The code imports the “pandas” library for information investigation and the “Counter” course from the “collections” module for tallying components in a list.

Specify the columns to be analyzed:
The code indicates the names of the columns you need to analyze from an Exceed Expectations record. These columns contain data such as “threat_type,” “flee_status,” “armed_with,” and others.

Set the record way to the Exceed Expectations document:
The code sets the record way to the area of your Exceed expectations record. You ought to supplant this way with the real way to your Exceed Expectations file.

Load the information from the Exceed expectations record into a DataFrame:
The code employments the “pd.read_excel” work to stack the information from the Exceed expectations record into a Pandas DataFrame, which may be a table-like structure for data.

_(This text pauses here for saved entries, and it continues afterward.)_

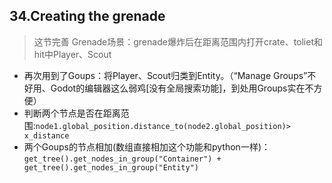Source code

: ## 34.Creating the grenade
> 这节完善 Grenade场景：grenade爆炸后在距离范围内打开crate、toliet和hit中Player、Scout
- 再次用到了Goups：将Player、Scout归类到Entity。（“Manage Groups”不好用、Godot的编辑器这么弱鸡[没有全局搜索功能]，到处用Groups实在不方便）
- 判断两个节点是否在距离范围:`node1.global_position.distance_to(node2.global_position)> x_distance`
- 两个Goups的节点相加(数组直接相加这个功能和python一样)：`get_tree().get_nodes_in_group("Container") + get_tree().get_nodes_in_group("Entity")`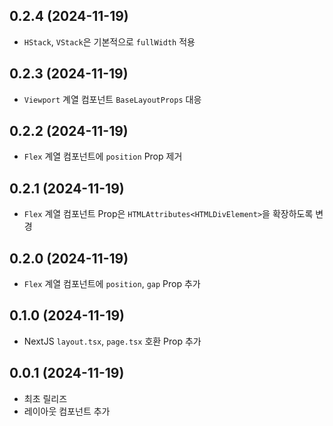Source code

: ## 0.2.4 (2024-11-19)

- `HStack`, `VStack`은 기본적으로 `fullWidth` 적용

## 0.2.3 (2024-11-19)

- `Viewport` 계열 컴포넌트 `BaseLayoutProps` 대응

## 0.2.2 (2024-11-19)

- `Flex` 계열 컴포넌트에 `position` Prop 제거

## 0.2.1 (2024-11-19)

- `Flex` 계열 컴포넌트 Prop은 `HTMLAttributes<HTMLDivElement>`을 확장하도록 변경

## 0.2.0 (2024-11-19)

- `Flex` 계열 컴포넌트에 `position`, `gap` Prop 추가

## 0.1.0 (2024-11-19)

- NextJS `layout.tsx`, `page.tsx` 호환 Prop 추가

## 0.0.1 (2024-11-19)

- 최초 릴리즈
- 레이아웃 컴포넌트 추가
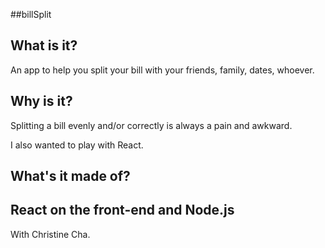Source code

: ##billSplit

What is it?
---
An app to help you split your bill with your friends, family, dates, whoever.

Why is it?
---
Splitting a bill evenly and/or correctly is always a pain and awkward. 

I also wanted to play with React. 

What's it made of?
---
React on the front-end and Node.js 
---
With Christine Cha. 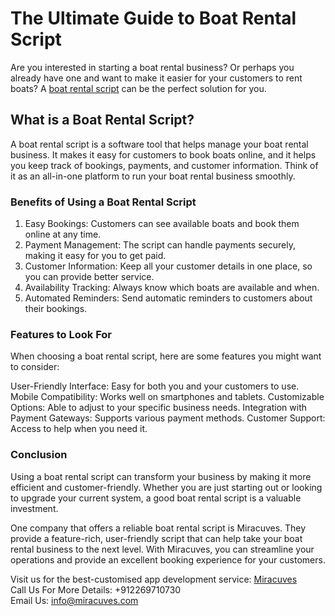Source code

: <h1>The Ultimate Guide to Boat Rental Script</h1>


Are you interested in starting a boat rental business? Or perhaps you already have one and want to make it easier for your customers to rent boats? A  <a href="https://miracuves.com/solutions/dream-yacht-charter-clone/">boat rental script</a> can be the perfect solution for you.

<h2>What is a Boat Rental Script?</h2>
A boat rental script is a software tool that helps manage your boat rental business. It makes it easy for customers to book boats online, and it helps you keep track of bookings, payments, and customer information. Think of it as an all-in-one platform to run your boat rental business smoothly.


<h3>Benefits of Using a Boat Rental Script</h3>

1. Easy Bookings: Customers can see available boats and book them online at any time.
2. Payment Management: The script can handle payments securely, making it easy for you to get paid.
3. Customer Information: Keep all your customer details in one place, so you can provide better service.
4. Availability Tracking: Always know which boats are available and when.
5. Automated Reminders: Send automatic reminders to customers about their bookings.

   
<h3>Features to Look For</h3>
When choosing a boat rental script, here are some features you might want to consider:

User-Friendly Interface: Easy for both you and your customers to use.
Mobile Compatibility: Works well on smartphones and tablets.
Customizable Options: Able to adjust to your specific business needs.
Integration with Payment Gateways: Supports various payment methods.
Customer Support: Access to help when you need it.


<h3>Conclusion</h3>
Using a boat rental script can transform your business by making it more efficient and customer-friendly. Whether you are just starting out or looking to upgrade your current system, a good boat rental script is a valuable investment.

One company that offers a reliable boat rental script is Miracuves. They provide a feature-rich, user-friendly script that can help take your boat rental business to the next level. With Miracuves, you can streamline your operations and provide an excellent booking experience for your customers.




Visit us for the best-customised app development service: <a href="https://miracuves.com/">Miracuves</a>
<br>Call Us For More Details: +912269710730</br>
Email Us: <a href="info@miracuves.com">info@miracuves.com</a>



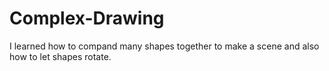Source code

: # Complex-Drawing
I learned how to compand many shapes together to make a scene and also how to let shapes rotate.
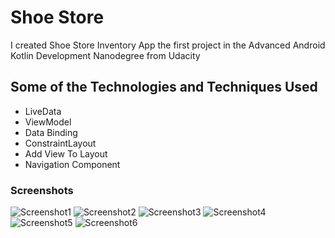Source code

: # Shoe Store

I created Shoe Store Inventory App the first project in the Advanced Android Kotlin Development Nanodegree from Udacity

## Some of the Technologies and Techniques Used
- LiveData
- ViewModel
- Data Binding
- ConstraintLayout
- Add View To Layout
- Navigation Component

### Screenshots
 ![Screenshot1](screenshots/shoe-store-screenshot-1.png)
 ![Screenshot2](screenshots/shoe-store-screenshot-2.png)
 ![Screenshot3](screenshots/shoe-store-screenshot-3.png)
 ![Screenshot4](screenshots/shoe-store-screenshot-4.png)
 ![Screenshot5](screenshots/shoe-store-screenshot-5.png)
 ![Screenshot6](screenshots/shoe-store-screenshot-6.png)
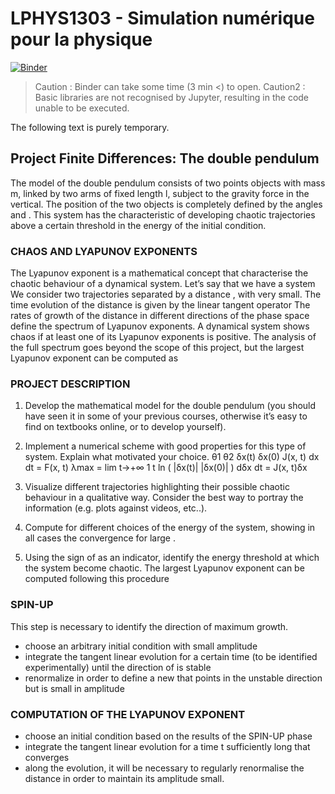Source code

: # LPHYS1303 - Simulation numérique pour la physique

[![Binder](https://mybinder.org/badge_logo.svg)](https://mybinder.org/v2/gh/lemoine-py/Double-pendulum/HEAD)
> Caution : Binder can take some time (3 min <) to open.
> Caution2 : Basic libraries are not recognised by Jupyter, resulting in the code unable to be executed.

The following text is purely temporary.

## Project Finite Differences: __The double pendulum__

The model of the double pendulum consists of two points objects with mass m, linked by two arms of fixed length l, subject to the gravity force in the vertical. The position of the two objects is completely defined by the angles and . This system has the characteristic of developing chaotic trajectories above a certain threshold in the energy of the initial condition.

### CHAOS AND LYAPUNOV EXPONENTS
The Lyapunov exponent is a mathematical concept that characterise the chaotic 
behaviour of a dynamical system. Let’s say that we have a system
We consider two trajectories separated by a 
distance , with very small. The time 
evolution of the distance is given by the linear 
tangent operator
The rates of growth of the distance in different 
directions of the phase space define the 
spectrum of Lyapunov exponents. 
A dynamical system shows chaos if at least one 
of its Lyapunov exponents is positive. The analysis of the full spectrum goes beyond the 
scope of this project, but the largest Lyapunov exponent can be computed as

### PROJECT DESCRIPTION

1) Develop the mathematical model for the double pendulum (you should have seen it in 
some of your previous courses, otherwise it’s easy to find on textbooks online, or to 
develop yourself).
2) Implement a numerical scheme with good properties for this type of system. Explain 
what motivated your choice.
θ1 θ2
δx(t) δx(0)
J(x, t)
dx
dt = F(x, t)
λmax = lim
t→+∞
1
t
ln (
|δx(t)|
|δx(0)| )
dδx
dt = J(x, t)δx

3) Visualize different trajectories highlighting their possible chaotic behaviour in a 
qualitative way. Consider the best way to portray the information (e.g. plots against 
videos, etc..).
4) Compute for different choices of the energy of the system, showing in all cases 
the convergence for large .
5) Using the sign of as an indicator, identify the energy threshold at which the 
system become chaotic.
The largest Lyapunov exponent can be computed following this procedure

### SPIN-UP

This step is necessary to identify the direction of maximum growth. 
- choose an arbitrary initial condition with small amplitude
- integrate the tangent linear evolution for a certain time (to be identified experimentally) 
until the direction of is stable
- renormalize in order to define a new that points in the unstable direction but is 
small in amplitude

### COMPUTATION OF THE LYAPUNOV EXPONENT

- choose an initial condition based on the results of the SPIN-UP phase
- integrate the tangent linear evolution for a time t sufficiently long that converges 
- along the evolution, it will be necessary to regularly renormalise the distance in order to 
maintain its amplitude small.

Initialize a word reference for word counts:
The code initializes a lexicon called “word_counts” to store word frequencies for each of the desired columns. Each column will have its claim word recurrence counts.

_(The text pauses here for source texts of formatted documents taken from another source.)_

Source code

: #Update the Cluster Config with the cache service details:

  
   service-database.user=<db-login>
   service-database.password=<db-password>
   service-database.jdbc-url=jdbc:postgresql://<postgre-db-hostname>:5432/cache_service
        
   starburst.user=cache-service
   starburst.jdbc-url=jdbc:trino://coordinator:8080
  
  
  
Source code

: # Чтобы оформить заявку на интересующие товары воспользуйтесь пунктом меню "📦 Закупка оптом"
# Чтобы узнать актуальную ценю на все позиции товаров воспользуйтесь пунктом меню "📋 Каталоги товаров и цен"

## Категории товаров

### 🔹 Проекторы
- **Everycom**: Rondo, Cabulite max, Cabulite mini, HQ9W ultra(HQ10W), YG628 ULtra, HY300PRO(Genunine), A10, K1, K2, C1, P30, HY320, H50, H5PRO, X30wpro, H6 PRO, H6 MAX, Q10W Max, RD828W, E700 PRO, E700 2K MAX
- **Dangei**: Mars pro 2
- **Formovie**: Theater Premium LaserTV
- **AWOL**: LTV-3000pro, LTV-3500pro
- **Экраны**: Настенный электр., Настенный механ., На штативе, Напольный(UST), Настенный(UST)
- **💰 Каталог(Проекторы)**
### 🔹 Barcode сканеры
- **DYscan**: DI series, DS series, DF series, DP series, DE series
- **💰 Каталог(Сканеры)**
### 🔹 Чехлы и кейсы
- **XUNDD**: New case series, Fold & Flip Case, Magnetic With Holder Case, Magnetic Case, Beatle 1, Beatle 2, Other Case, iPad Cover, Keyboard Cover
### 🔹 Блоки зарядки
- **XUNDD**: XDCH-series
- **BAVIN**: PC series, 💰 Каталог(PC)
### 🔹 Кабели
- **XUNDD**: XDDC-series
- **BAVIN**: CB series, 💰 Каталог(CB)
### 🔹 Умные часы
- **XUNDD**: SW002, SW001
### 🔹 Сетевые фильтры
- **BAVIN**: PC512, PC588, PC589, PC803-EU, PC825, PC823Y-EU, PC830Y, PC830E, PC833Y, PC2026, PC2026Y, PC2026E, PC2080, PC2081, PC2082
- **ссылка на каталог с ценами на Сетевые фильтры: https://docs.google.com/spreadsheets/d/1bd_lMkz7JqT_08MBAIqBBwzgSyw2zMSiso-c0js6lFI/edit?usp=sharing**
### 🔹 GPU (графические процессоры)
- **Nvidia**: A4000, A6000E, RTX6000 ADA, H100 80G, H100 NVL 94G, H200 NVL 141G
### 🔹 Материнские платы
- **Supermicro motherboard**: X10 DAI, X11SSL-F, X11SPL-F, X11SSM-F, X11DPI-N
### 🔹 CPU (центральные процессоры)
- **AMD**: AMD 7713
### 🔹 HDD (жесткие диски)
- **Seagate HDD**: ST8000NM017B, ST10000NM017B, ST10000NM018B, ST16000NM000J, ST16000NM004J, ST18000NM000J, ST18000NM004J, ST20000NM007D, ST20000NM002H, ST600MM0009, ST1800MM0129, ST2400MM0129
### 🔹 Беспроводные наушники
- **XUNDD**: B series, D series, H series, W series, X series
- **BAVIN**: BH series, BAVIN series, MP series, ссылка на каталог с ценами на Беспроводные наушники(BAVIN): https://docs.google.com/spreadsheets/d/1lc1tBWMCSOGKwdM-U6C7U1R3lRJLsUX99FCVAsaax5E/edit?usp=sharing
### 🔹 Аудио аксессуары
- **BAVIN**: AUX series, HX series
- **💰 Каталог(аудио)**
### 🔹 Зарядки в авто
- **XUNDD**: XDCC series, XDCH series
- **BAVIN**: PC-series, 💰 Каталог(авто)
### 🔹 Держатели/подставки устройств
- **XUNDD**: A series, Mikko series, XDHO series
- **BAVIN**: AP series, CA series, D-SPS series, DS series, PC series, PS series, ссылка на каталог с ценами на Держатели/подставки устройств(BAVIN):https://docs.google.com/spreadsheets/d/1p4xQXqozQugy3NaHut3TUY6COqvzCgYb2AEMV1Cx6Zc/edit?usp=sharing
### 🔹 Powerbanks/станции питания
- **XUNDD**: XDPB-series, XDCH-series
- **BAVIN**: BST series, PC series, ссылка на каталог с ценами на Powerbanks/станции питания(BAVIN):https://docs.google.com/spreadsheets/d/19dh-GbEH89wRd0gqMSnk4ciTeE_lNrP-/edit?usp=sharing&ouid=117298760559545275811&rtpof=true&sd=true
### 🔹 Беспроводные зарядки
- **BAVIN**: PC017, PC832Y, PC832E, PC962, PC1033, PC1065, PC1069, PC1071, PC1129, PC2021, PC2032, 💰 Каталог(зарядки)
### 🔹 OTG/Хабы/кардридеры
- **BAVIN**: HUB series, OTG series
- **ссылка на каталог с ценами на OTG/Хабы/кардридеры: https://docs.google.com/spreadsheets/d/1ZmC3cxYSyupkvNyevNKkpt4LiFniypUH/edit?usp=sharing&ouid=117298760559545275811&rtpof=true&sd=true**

Process each indicated column:
For each column indicated for examination, the code performs the following steps:
It recovers the information from that column and changes it to strings to guarantee uniform data type. This can be imperative for content processing.
It tokenizes the content within the column by breaking it into personal words. Tokenization is the method of part content into smaller units, such as words or phrases.
It tallies how numerous times each word shows up in that column utilizing the “Counter” lesson, and these word counts are put away within the “word_counts” word reference beneath the column’s name.

Print the words and their frequencies:
Finally, the code goes through the “word_counts” lexicon for each indicated column and shows the words and how numerous times they appear in that column. This gives bits of knowledge into the foremost common words or expressions in each column.

MONDAY – OCTOBER 30,2023

Data collection:
Gather geographic information about police stations, including latitude and longitude coordinates. Precise location data is critical for subsequent analysis.
Calculating distance:
Use the obtained coordinates to calculate the distance between police stations. The goal of this step is to understand the spatial distribution and extent of law enforcement within the region.
Demographic analysis:
Analyze race, age, and shooting data. Identify areas with the highest frequency of shootings. This analysis helps identify potential hotspots.
Proximity analysis:
Find out how far the shooting incident occurred from the police station. This analysis provides insight into response times and areas where increased law enforcement may be required.
Segment your data:
Split the data into a training set and a test set. Consider the distribution of the population to ensure that your model is representative and can make accurate predictions and classifications.